I go into the year thinking I won’t be able to read much between having two kids now and back to full-time work starting in January but I did not bad at all! Well, 35 books and I would say that a cookbook and a manga are a a little bit of a stretch. I also learned about the Indigo 2021 Reading Challenge to tick off 21 books in the categories they selected. It was good for me and I can say I accomplished about 20.5: halfway through the 21st category to complete the challenge. As with other things in life, I’m just not able to wrap it all up in the allotted time…!
This year, I went for a different format: just listing all the books in order of completion. It lost meaning to separate into the previous categories of (non-Asian) non-fiction, (non-Asian) fiction, and Asian. Reading is reading, everything is connected, and emoji tags are where it’s at because emojis.
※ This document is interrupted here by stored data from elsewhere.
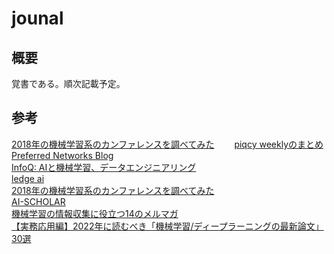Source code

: # jounal

## 概要
覚書である。順次記載予定。  


## 参考
[2018年の機械学習系のカンファレンスを調べてみた](https://qiita.com/ishizakiiii/items/43d680f80a0f5532d79b)　　
[piqcy weeklyのまとめ](https://www.getrevue.co/profile/icoxfog417)  
[Preferred Networks Blog](https://tech.preferred.jp/ja/blog/)  
[InfoQ: AIと機械学習、データエンジニアリング](https://www.infoq.com/jp/ai-ml-data-eng/)  
[ledge ai](https://ledge.ai/)  
[2018年の機械学習系のカンファレンスを調べてみた](https://qiita.com/ishizakiiii/items/43d680f80a0f5532d79b)  
[AI-SCHOLAR](https://ai-scholar.tech/)  
[機械学習の情報収集に役立つ14のメルマガ](https://qiita.com/Hironsan/items/deadd417ef7dd3b262ed)  
[【実務応用編】2022年に読むべき「機械学習/ディープラーニングの最新論文」30選](https://qiita.com/skillup_ai/items/0af6ec85cb5f1e970c34)  
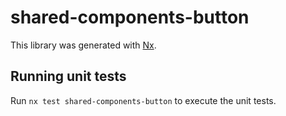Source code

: # shared-components-button

This library was generated with [Nx](https://nx.dev).

## Running unit tests

Run `nx test shared-components-button` to execute the unit tests.
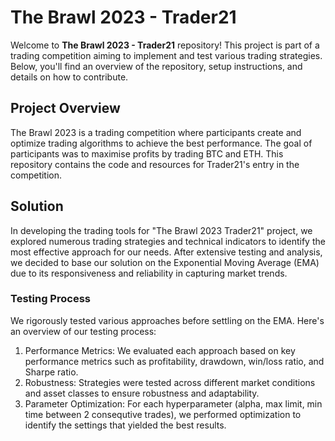# The Brawl 2023 - Trader21

Welcome to **The Brawl 2023 - Trader21** repository! This project is part of a trading competition aiming to implement and test various trading strategies. Below, you'll find an overview of the repository, setup instructions, and details on how to contribute.

## Project Overview

The Brawl 2023 is a trading competition where participants create and optimize trading algorithms to achieve the best performance. The goal of participants was to maximise profits by trading BTC and ETH. This repository contains the code and resources for Trader21's entry in the competition.

## Solution

In developing the trading tools for "The Brawl 2023 Trader21" project, we explored numerous trading strategies and technical indicators to identify the most effective approach for our needs. After extensive testing and analysis, we decided to base our solution on the Exponential Moving Average (EMA) due to its responsiveness and reliability in capturing market trends.

### Testing Process
We rigorously tested various approaches before settling on the EMA. Here's an overview of our testing process:

1. Performance Metrics: We evaluated each approach based on key performance metrics such as profitability, drawdown, win/loss ratio, and Sharpe ratio.
2. Robustness: Strategies were tested across different market conditions and asset classes to ensure robustness and adaptability.
3. Parameter Optimization: For each hyperparameter (alpha, max limit, min time between 2 consequtive trades), we performed optimization to identify the settings that yielded the best results.

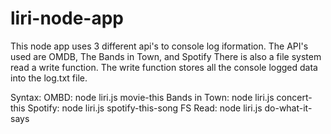 # liri-node-app

This node app uses 3 different api's to console log iformation. The API's used are OMDB, The Bands in Town, and Spotify
There is also a file system read a write function. The write function stores all the console logged data into the log.txt file.

Syntax: 
  OMBD: node liri.js movie-this <movie name>
  Bands in Town: node liri.js concert-this <artist name>
  Spotify: node liri.js spotify-this-song <song name>
  FS Read: node liri.js do-what-it-says
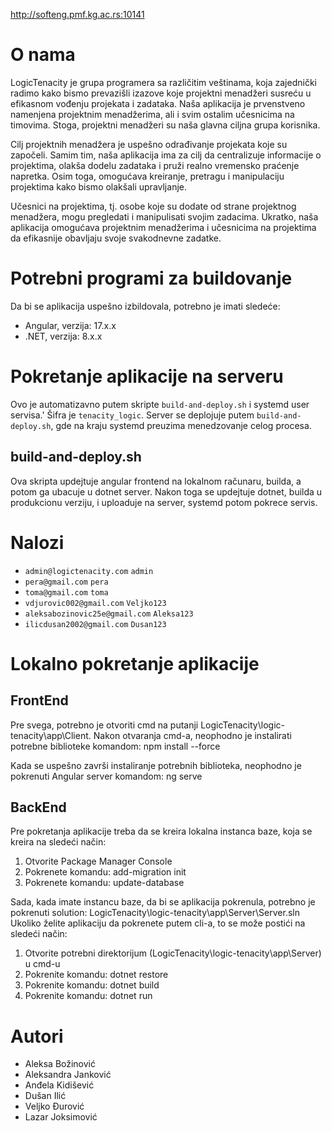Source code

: http://softeng.pmf.kg.ac.rs:10141

# O nama

LogicTenacity je grupa programera sa različitim veštinama, koja zajednički radimo kako bismo prevazišli izazove koje projektni menadžeri susreću u efikasnom vođenju projekata i zadataka. Naša aplikacija je prvenstveno namenjena projektnim menadžerima, ali i svim ostalim učesnicima na timovima. Stoga, projektni menadžeri su naša glavna ciljna grupa korisnika.

Cilj projektnih menadžera je uspešno odrađivanje projekata koje su započeli. Samim tim, naša aplikacija ima za cilj da centralizuje informacije o projektima, olakša dodelu zadataka i pruži realno vremensko praćenje napretka. Osim toga, omogućava kreiranje, pretragu i manipulaciju projektima kako bismo olakšali upravljanje.

Učesnici na projektima, tj. osobe koje su dodate od strane projektnog menadžera, mogu pregledati i manipulisati svojim zadacima. Ukratko, naša aplikacija omogućava projektnim menadžerima i učesnicima na projektima da efikasnije obavljaju svoje svakodnevne zadatke.

# Potrebni programi za buildovanje

Da bi se aplikacija uspešno izbildovala, potrebno je imati sledeće:

- Angular, verzija: 17.x.x
- .NET, verzija: 8.x.x

# Pokretanje aplikacije na serveru

Ovo je automatizavno putem skripte `build-and-deploy.sh` i systemd user servisa.'
Šifra je `tenacity_logic`.
Server se deplojuje putem `build-and-deploy.sh`, gde na kraju systemd preuzima menedzovanje celog procesa.

## build-and-deploy.sh

Ova skripta updejtuje angular frontend na lokalnom računaru, builda, a potom ga ubacuje u dotnet server.
Nakon toga se updejtuje dotnet, builda u produkcionu verziju, i uploaduje na server, systemd potom pokrece servis.


# Nalozi

- `admin@logictenacity.com` `admin`
- `pera@gmail.com` `pera`
- `toma@gmail.com` `toma`
- `vdjurovic002@gmail.com` `Veljko123`
- `aleksabozinovic25e@gmail.com` `Aleksa123`
- `ilicdusan2002@gmail.com` `Dusan123`

# Lokalno pokretanje aplikacije

## FrontEnd

Pre svega, potrebno je otvoriti cmd na putanji LogicTenacity\logic-tenacity\app\Client. Nakon otvaranja cmd-a, neophodno je instalirati potrebne biblioteke komandom: npm install --force

Kada se uspešno završi instaliranje potrebnih biblioteka, neophodno je pokrenuti Angular server komandom: ng serve


## BackEnd

Pre pokretanja aplikacije treba da se kreira lokalna instanca baze, koja se kreira na sledeći način:

1. Otvorite Package Manager Console
2. Pokrenete komandu: add-migration init
3. Pokrenete komandu: update-database


Sada, kada imate instancu baze, da bi se aplikacija pokrenula, potrebno je pokrenuti solution: LogicTenacity\logic-tenacity\app\Server\Server.sln
Ukoliko želite aplikaciju da pokrenete putem cli-a, to se može postići na sledeći način:

1. Otvorite potrebni direktorijum (LogicTenacity\logic-tenacity\app\Server) u cmd-u
2. Pokrenite komandu: dotnet restore
3. Pokrenite komandu: dotnet build
4. Pokrenite komandu: dotnet run


# Autori

- Aleksa Božinović
- Aleksandra Janković
- Anđela Kidišević
- Dušan Ilić
- Veljko Đurović
- Lazar Joksimović
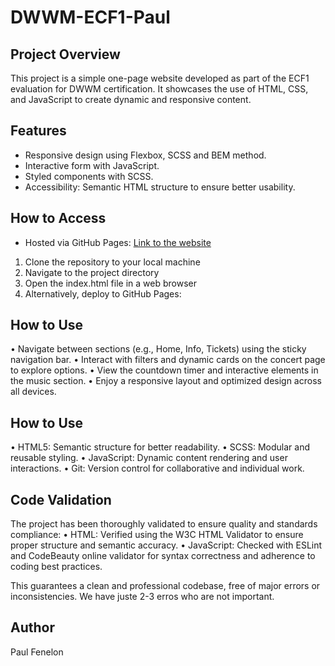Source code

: # DWWM-ECF1-Paul

## Project Overview

This project is a simple one-page website developed as part of the ECF1 evaluation for DWWM certification. It showcases the use of HTML, CSS, and JavaScript to create dynamic and responsive content.

## Features

- Responsive design using Flexbox, SCSS and BEM method.
- Interactive form with JavaScript.
- Styled components with SCSS.
- Accessibility: Semantic HTML structure to ensure better usability.

## How to Access

- Hosted via GitHub Pages: [Link to the website](https://your-github-username.github.io/DWWM-ECF1-Paul/)

1. Clone the repository to your local machine
2. Navigate to the project directory
3. Open the index.html file in a web browser
4. Alternatively, deploy to GitHub Pages:

## How to Use

• Navigate between sections (e.g., Home, Info, Tickets) using the sticky navigation bar.
• Interact with filters and dynamic cards on the concert page to explore options.
• View the countdown timer and interactive elements in the music section.
• Enjoy a responsive layout and optimized design across all devices.

## How to Use

• HTML5: Semantic structure for better readability.
• SCSS: Modular and reusable styling.
• JavaScript: Dynamic content rendering and user interactions.
• Git: Version control for collaborative and individual work.

## Code Validation

The project has been thoroughly validated to ensure quality and standards compliance:
• HTML: Verified using the W3C HTML Validator to ensure proper structure and semantic accuracy.
• JavaScript: Checked with ESLint and CodeBeauty online validator for syntax correctness and adherence to coding best practices.

This guarantees a clean and professional codebase, free of major errors or inconsistencies. We have juste 2-3 erros who are not important.

## Author

Paul Fenelon
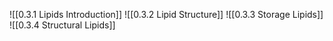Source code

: ![[0.3.1 Lipids Introduction]]
![[0.3.2 Lipid Structure]]
![[0.3.3 Storage Lipids]]
![[0.3.4 Structural Lipids]]
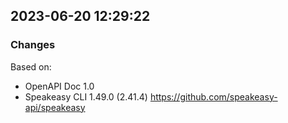 

## 2023-06-20 12:29:22
### Changes
Based on:
- OpenAPI Doc 1.0 
- Speakeasy CLI 1.49.0 (2.41.4) https://github.com/speakeasy-api/speakeasy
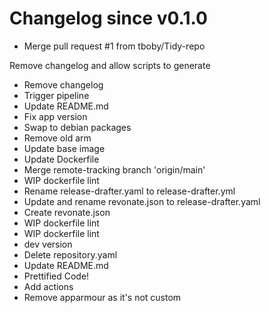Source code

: # Changelog since v0.1.0
- Merge pull request #1 from tboby/Tidy-repo

Remove changelog and allow scripts to generate 
- Remove changelog 
- Trigger pipeline 
- Update README.md 
- Fix app version 
- Swap to debian packages 
- Remove old arm 
- Update base image 
- Update Dockerfile 
- Merge remote-tracking branch 'origin/main' 
- WIP dockerfile lint 
- Rename release-drafter.yaml to release-drafter.yml 
- Update and rename revonate.json to release-drafter.yaml 
- Create revonate.json 
- WIP dockerfile lint 
- WIP dockerfile lint 
- dev version 
- Delete repository.yaml 
- Update README.md 
- Prettified Code! 
- Add actions 
- Remove apparmour as it's not custom 
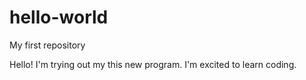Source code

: # hello-world
My first repository


Hello! I'm trying out my this new program. I'm excited to learn coding.
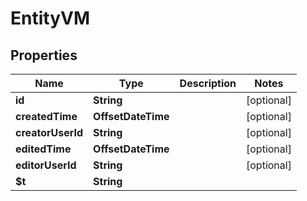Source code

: 

# EntityVM


## Properties

| Name | Type | Description | Notes |
|------------ | ------------- | ------------- | -------------|
|**id** | **String** |  |  [optional] |
|**createdTime** | **OffsetDateTime** |  |  [optional] |
|**creatorUserId** | **String** |  |  [optional] |
|**editedTime** | **OffsetDateTime** |  |  [optional] |
|**editorUserId** | **String** |  |  [optional] |
|**$t** | **String** |  |  |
Also, I changed my book links to linking to pages from Canadian-based Chapters Indigo (instead of Amazon) and all my thumbnails are edited to be centered around the title.
🍚 Viet Thanh Nguyen’s The Sympathizer (2015) I made myself start off the year with a gritty novel that came to my purview when it won the 2016 Pulitzer Prize for Fiction. Five years ago! And I kicked off ticking off boxes for the 2021 Chapters Indigo reading challenge with this prize-wining book. However, I slogged through it not really enjoying it, not really sympathizing with the narrator.
Isabel Allende’s A Long Petal of The Sea (Jan 2020) After finishing the above, I need a “lighter” read and I “knew” about this book or author and this was the first I read. I knew I had to read it because it’s a region I wouldn’t normally visit. The English publication is translated from the 2019 Spanish original edition. It was a satisfying, thrilling epic novel.
💯 Robert T. Kiyosaki’s Rich Dad Poor Dad (2017) I have wanted to read this for a long while, the “American version of The Wealthy Barber“, I thought. I read Wealthy Barber back in the ’90s and its biggest takeaway was to pay yourself first 10%. (I should read The Wealthy Barber Returns for completion sake, and because I’m at a completely different stage of my life and finances, too.) Meanwhile, Kiyosaki’s largest takeaway is, “don’t work for your money, make your money work for you”. I nearly didn’t read it when I saw that he collaborated with Trump on some books and was seriously hedging in the one 2019 YouTube video I watched of him answering about his fondness for Trump. But it had been so long I’ve had this title on my list I just forged ahead. Also, BIL recommended that I read Millionaire Teacher, and I keep pushing off that hold, too.
✊🏿🇨🇦💯 Jesse Thistle’s From the Ashes: My Story of Being Metis, Homeless, and Finding My Way (2019) This memoir was one of the 2020 Canada Reads finalists (it didn’t win) that I would entertain reading and so now I have. It was very good: hopeful while difficult to read with the drug addiction and terrible decisions, homelessness and prison, fear he will relapse.
🍚🇨🇦 Ian Hamilton’s The Diamond Queen of Singapore (Aug 2020) This is book 14 in the Ava Lee series and I have ready 13 of them including this one. Funny enough, he seems to get into more detail about driving in this installment and now we know where Jennie Lee’s house is in Richmond Hill (I should have followed along with Google Maps) and Ava’s condo in Yorkville. Also, it seems that Hamilton is getting political with regards to mentioning a president like Trump and Ava thinking about business moves to protect herself (note that publication date was before the fall 2020 election where Trump was not re-elected) and releasing a film that is about the events at Tiananmen Square.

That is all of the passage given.